Supplied information ->

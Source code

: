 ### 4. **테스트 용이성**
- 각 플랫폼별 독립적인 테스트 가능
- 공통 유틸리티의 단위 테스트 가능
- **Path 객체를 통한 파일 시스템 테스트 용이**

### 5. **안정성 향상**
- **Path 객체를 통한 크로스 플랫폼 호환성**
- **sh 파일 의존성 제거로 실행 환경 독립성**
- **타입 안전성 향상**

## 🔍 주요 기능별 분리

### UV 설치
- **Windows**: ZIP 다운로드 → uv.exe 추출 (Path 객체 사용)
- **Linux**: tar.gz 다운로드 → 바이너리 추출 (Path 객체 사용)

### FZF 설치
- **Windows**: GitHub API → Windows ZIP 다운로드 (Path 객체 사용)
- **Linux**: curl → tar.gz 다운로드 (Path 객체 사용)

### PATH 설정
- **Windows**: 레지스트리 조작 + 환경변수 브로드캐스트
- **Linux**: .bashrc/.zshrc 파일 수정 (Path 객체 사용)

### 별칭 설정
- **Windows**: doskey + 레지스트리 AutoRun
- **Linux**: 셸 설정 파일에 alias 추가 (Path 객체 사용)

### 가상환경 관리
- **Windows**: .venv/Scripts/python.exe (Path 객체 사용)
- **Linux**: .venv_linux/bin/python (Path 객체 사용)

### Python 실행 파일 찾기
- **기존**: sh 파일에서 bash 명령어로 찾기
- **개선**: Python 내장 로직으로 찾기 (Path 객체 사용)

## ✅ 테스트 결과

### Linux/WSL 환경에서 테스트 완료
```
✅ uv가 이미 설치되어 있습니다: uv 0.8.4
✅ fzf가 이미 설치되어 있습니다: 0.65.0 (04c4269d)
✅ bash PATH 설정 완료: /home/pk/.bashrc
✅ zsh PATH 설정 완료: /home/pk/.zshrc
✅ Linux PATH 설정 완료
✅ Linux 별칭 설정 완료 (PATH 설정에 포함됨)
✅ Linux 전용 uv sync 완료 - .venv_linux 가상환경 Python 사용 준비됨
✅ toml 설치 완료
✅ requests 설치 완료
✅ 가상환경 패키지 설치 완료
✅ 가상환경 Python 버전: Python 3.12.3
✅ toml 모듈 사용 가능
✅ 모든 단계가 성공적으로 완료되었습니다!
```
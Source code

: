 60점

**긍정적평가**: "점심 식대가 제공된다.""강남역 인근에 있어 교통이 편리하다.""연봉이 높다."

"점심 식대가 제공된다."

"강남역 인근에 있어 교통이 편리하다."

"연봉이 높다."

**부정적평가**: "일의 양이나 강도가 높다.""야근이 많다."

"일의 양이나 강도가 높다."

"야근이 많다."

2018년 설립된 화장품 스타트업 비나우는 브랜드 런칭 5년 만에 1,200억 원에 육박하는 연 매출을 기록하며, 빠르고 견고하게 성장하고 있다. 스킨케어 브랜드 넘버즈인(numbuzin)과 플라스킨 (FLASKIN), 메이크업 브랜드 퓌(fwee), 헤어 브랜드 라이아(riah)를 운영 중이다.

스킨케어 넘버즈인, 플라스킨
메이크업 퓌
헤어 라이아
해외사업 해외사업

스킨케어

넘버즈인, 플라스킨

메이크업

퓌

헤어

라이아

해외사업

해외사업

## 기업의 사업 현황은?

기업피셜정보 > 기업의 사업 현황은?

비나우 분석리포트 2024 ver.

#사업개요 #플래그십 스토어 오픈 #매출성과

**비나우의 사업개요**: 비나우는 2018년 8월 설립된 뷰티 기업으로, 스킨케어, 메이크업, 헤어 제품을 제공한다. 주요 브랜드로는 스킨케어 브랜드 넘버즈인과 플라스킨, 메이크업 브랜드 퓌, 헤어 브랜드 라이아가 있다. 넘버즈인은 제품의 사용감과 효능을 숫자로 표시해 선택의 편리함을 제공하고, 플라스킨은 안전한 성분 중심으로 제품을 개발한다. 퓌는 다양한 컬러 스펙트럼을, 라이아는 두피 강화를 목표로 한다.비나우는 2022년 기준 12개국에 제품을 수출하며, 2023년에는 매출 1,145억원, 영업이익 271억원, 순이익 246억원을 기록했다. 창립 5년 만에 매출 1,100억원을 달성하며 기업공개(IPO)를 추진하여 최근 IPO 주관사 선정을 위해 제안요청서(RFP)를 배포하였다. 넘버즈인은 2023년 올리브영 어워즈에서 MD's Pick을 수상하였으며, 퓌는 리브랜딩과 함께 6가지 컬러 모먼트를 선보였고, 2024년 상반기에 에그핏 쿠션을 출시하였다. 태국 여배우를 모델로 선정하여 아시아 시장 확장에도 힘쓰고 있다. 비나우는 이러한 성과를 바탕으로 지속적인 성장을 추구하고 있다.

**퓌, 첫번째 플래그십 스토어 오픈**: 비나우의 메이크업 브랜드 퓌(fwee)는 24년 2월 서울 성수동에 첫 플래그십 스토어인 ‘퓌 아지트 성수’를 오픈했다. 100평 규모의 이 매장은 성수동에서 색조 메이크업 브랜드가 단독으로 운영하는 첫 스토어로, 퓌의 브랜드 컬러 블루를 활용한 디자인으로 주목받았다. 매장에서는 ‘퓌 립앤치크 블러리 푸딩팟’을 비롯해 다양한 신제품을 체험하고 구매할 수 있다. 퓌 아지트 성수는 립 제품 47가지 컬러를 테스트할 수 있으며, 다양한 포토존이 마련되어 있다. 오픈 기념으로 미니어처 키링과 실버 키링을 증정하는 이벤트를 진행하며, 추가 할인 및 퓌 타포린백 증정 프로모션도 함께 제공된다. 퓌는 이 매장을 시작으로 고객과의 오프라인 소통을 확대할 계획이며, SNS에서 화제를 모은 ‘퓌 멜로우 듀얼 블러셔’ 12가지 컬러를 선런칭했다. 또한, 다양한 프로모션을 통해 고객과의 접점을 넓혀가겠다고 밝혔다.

Task brief -> The lines above that include "home" should each be listed.

Expected answer ->
✅ bash PATH 설정 완료: /home/pk/.bashrc
✅ zsh PATH 설정 완료: /home/pk/.zshrc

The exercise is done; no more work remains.